Source texts of formatted documents:

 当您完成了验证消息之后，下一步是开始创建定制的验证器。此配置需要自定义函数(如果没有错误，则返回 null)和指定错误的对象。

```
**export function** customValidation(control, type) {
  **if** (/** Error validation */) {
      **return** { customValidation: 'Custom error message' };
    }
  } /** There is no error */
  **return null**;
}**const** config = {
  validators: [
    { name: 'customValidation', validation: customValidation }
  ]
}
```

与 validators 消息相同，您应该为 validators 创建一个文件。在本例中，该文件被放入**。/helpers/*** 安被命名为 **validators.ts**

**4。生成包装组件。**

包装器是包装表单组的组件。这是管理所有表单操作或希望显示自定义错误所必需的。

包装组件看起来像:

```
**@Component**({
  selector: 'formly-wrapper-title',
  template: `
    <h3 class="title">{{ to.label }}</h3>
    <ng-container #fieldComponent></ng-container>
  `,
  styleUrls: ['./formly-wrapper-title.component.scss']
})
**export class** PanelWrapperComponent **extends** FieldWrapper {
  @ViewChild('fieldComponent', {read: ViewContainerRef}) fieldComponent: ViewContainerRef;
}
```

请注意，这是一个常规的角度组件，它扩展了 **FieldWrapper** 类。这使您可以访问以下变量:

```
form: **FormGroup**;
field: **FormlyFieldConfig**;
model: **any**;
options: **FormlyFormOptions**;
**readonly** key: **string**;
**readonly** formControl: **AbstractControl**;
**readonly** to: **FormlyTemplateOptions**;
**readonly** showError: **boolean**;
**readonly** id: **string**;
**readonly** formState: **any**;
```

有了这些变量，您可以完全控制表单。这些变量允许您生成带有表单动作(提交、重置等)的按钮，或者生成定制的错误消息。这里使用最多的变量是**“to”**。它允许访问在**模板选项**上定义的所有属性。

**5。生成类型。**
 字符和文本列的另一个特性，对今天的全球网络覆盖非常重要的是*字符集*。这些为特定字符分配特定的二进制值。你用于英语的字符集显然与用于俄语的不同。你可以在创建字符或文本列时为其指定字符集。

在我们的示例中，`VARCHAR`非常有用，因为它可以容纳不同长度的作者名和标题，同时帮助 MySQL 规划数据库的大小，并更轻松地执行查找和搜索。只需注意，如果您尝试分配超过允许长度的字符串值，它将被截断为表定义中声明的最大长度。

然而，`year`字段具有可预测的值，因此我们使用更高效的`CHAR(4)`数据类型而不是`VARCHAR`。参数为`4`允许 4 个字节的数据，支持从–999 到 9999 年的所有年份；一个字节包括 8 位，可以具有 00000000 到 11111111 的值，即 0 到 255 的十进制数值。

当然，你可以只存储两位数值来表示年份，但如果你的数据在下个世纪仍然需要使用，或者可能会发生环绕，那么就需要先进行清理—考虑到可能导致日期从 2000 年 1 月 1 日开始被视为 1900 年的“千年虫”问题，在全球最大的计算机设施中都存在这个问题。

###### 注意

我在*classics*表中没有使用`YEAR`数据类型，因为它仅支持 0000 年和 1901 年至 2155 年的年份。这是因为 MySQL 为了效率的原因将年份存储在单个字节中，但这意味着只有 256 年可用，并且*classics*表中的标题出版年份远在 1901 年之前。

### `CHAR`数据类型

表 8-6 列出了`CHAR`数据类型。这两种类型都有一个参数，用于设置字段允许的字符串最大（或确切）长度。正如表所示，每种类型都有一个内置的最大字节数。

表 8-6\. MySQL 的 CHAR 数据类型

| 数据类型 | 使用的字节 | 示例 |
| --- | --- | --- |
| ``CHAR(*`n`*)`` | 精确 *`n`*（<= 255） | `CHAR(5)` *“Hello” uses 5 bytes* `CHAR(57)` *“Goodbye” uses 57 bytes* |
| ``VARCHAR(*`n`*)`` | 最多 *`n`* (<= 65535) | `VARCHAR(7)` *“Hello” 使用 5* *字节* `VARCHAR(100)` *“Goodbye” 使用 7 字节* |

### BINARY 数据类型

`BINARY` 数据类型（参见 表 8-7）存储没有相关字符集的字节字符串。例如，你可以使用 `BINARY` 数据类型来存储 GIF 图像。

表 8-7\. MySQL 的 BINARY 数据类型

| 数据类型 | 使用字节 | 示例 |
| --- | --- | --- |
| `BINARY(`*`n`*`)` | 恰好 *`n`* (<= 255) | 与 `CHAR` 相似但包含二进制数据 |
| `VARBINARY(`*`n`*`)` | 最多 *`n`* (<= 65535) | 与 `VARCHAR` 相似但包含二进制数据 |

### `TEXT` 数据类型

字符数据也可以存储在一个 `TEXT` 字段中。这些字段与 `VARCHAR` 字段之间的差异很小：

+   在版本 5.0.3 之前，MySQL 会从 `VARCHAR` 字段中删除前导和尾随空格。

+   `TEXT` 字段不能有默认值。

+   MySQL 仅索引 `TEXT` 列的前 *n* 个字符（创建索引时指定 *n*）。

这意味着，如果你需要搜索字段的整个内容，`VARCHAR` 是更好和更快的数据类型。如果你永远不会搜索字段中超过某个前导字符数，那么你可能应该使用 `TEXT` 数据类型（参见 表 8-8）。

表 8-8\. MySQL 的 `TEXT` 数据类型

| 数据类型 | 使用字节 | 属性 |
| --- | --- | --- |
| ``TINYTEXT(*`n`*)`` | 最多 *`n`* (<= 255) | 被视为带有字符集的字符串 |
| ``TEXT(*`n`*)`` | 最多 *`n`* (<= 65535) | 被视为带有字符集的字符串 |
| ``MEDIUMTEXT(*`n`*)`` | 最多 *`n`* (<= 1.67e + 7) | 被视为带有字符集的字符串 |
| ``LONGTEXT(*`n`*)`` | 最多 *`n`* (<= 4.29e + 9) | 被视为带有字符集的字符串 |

**What needs to be done**
Could the data above be returned exactly as it stands?

**Exercise answer**
 当您完成了验证消息之后，下一步是开始创建定制的验证器。此配置需要自定义函数(如果没有错误，则返回 null)和指定错误的对象。

```
**export function** customValidation(control, type) {
  **if** (/** Error validation */) {
      **return** { customValidation: 'Custom error message' };
    }
  } /** There is no error */
  **return null**;
}**const** config = {
  validators: [
    { name: 'customValidation', validation: customValidation }
  ]
}
```

与 validators 消息相同，您应该为 validators 创建一个文件。在本例中，该文件被放入**。/helpers/*** 安被命名为 **validators.ts**

**4。生成包装组件。**

包装器是包装表单组的组件。这是管理所有表单操作或希望显示自定义错误所必需的。

包装组件看起来像:

```
**@Component**({
  selector: 'formly-wrapper-title',
  template: `
    <h3 class="title">{{ to.label }}</h3>
    <ng-container #fieldComponent></ng-container>
  `,
  styleUrls: ['./formly-wrapper-title.component.scss']
})
**export class** PanelWrapperComponent **extends** FieldWrapper {
  @ViewChild('fieldComponent', {read: ViewContainerRef}) fieldComponent: ViewContainerRef;
}
```

请注意，这是一个常规的角度组件，它扩展了 **FieldWrapper** 类。这使您可以访问以下变量:

```
form: **FormGroup**;
field: **FormlyFieldConfig**;
model: **any**;
options: **FormlyFormOptions**;
**readonly** key: **string**;
**readonly** formControl: **AbstractControl**;
**readonly** to: **FormlyTemplateOptions**;
**readonly** showError: **boolean**;
**readonly** id: **string**;
**readonly** formState: **any**;
```

有了这些变量，您可以完全控制表单。这些变量允许您生成带有表单动作(提交、重置等)的按钮，或者生成定制的错误消息。这里使用最多的变量是**“to”**。它允许访问在**模板选项**上定义的所有属性。

**5。生成类型。**
 字符和文本列的另一个特性，对今天的全球网络覆盖非常重要的是*字符集*。这些为特定字符分配特定的二进制值。你用于英语的字符集显然与用于俄语的不同。你可以在创建字符或文本列时为其指定字符集。

在我们的示例中，`VARCHAR`非常有用，因为它可以容纳不同长度的作者名和标题，同时帮助 MySQL 规划数据库的大小，并更轻松地执行查找和搜索。只需注意，如果您尝试分配超过允许长度的字符串值，它将被截断为表定义中声明的最大长度。

然而，`year`字段具有可预测的值，因此我们使用更高效的`CHAR(4)`数据类型而不是`VARCHAR`。参数为`4`允许 4 个字节的数据，支持从–999 到 9999 年的所有年份；一个字节包括 8 位，可以具有 00000000 到 11111111 的值，即 0 到 255 的十进制数值。

当然，你可以只存储两位数值来表示年份，但如果你的数据在下个世纪仍然需要使用，或者可能会发生环绕，那么就需要先进行清理—考虑到可能导致日期从 2000 年 1 月 1 日开始被视为 1900 年的“千年虫”问题，在全球最大的计算机设施中都存在这个问题。

###### 注意

我在*classics*表中没有使用`YEAR`数据类型，因为它仅支持 0000 年和 1901 年至 2155 年的年份。这是因为 MySQL 为了效率的原因将年份存储在单个字节中，但这意味着只有 256 年可用，并且*classics*表中的标题出版年份远在 1901 年之前。

### `CHAR`数据类型

表 8-6 列出了`CHAR`数据类型。这两种类型都有一个参数，用于设置字段允许的字符串最大（或确切）长度。正如表所示，每种类型都有一个内置的最大字节数。

表 8-6\. MySQL 的 CHAR 数据类型

| 数据类型 | 使用的字节 | 示例 |
| --- | --- | --- |
| ``CHAR(*`n`*)`` | 精确 *`n`*（<= 255） | `CHAR(5)` *“Hello” uses 5 bytes* `CHAR(57)` *“Goodbye” uses 57 bytes* |
| ``VARCHAR(*`n`*)`` | 最多 *`n`* (<= 65535) | `VARCHAR(7)` *“Hello” 使用 5* *字节* `VARCHAR(100)` *“Goodbye” 使用 7 字节* |

### BINARY 数据类型

`BINARY` 数据类型（参见 表 8-7）存储没有相关字符集的字节字符串。例如，你可以使用 `BINARY` 数据类型来存储 GIF 图像。

表 8-7\. MySQL 的 BINARY 数据类型

| 数据类型 | 使用字节 | 示例 |
| --- | --- | --- |
| `BINARY(`*`n`*`)` | 恰好 *`n`* (<= 255) | 与 `CHAR` 相似但包含二进制数据 |
| `VARBINARY(`*`n`*`)` | 最多 *`n`* (<= 65535) | 与 `VARCHAR` 相似但包含二进制数据 |

### `TEXT` 数据类型

字符数据也可以存储在一个 `TEXT` 字段中。这些字段与 `VARCHAR` 字段之间的差异很小：

+   在版本 5.0.3 之前，MySQL 会从 `VARCHAR` 字段中删除前导和尾随空格。

+   `TEXT` 字段不能有默认值。

+   MySQL 仅索引 `TEXT` 列的前 *n* 个字符（创建索引时指定 *n*）。

这意味着，如果你需要搜索字段的整个内容，`VARCHAR` 是更好和更快的数据类型。如果你永远不会搜索字段中超过某个前导字符数，那么你可能应该使用 `TEXT` 数据类型（参见 表 8-8）。

表 8-8\. MySQL 的 `TEXT` 数据类型

| 数据类型 | 使用字节 | 属性 |
| --- | --- | --- |
| ``TINYTEXT(*`n`*)`` | 最多 *`n`* (<= 255) | 被视为带有字符集的字符串 |
| ``TEXT(*`n`*)`` | 最多 *`n`* (<= 65535) | 被视为带有字符集的字符串 |
| ``MEDIUMTEXT(*`n`*)`` | 最多 *`n`* (<= 1.67e + 7) | 被视为带有字符集的字符串 |
| ``LONGTEXT(*`n`*)`` | 最多 *`n`* (<= 4.29e + 9) | 被视为带有字符集的字符串 |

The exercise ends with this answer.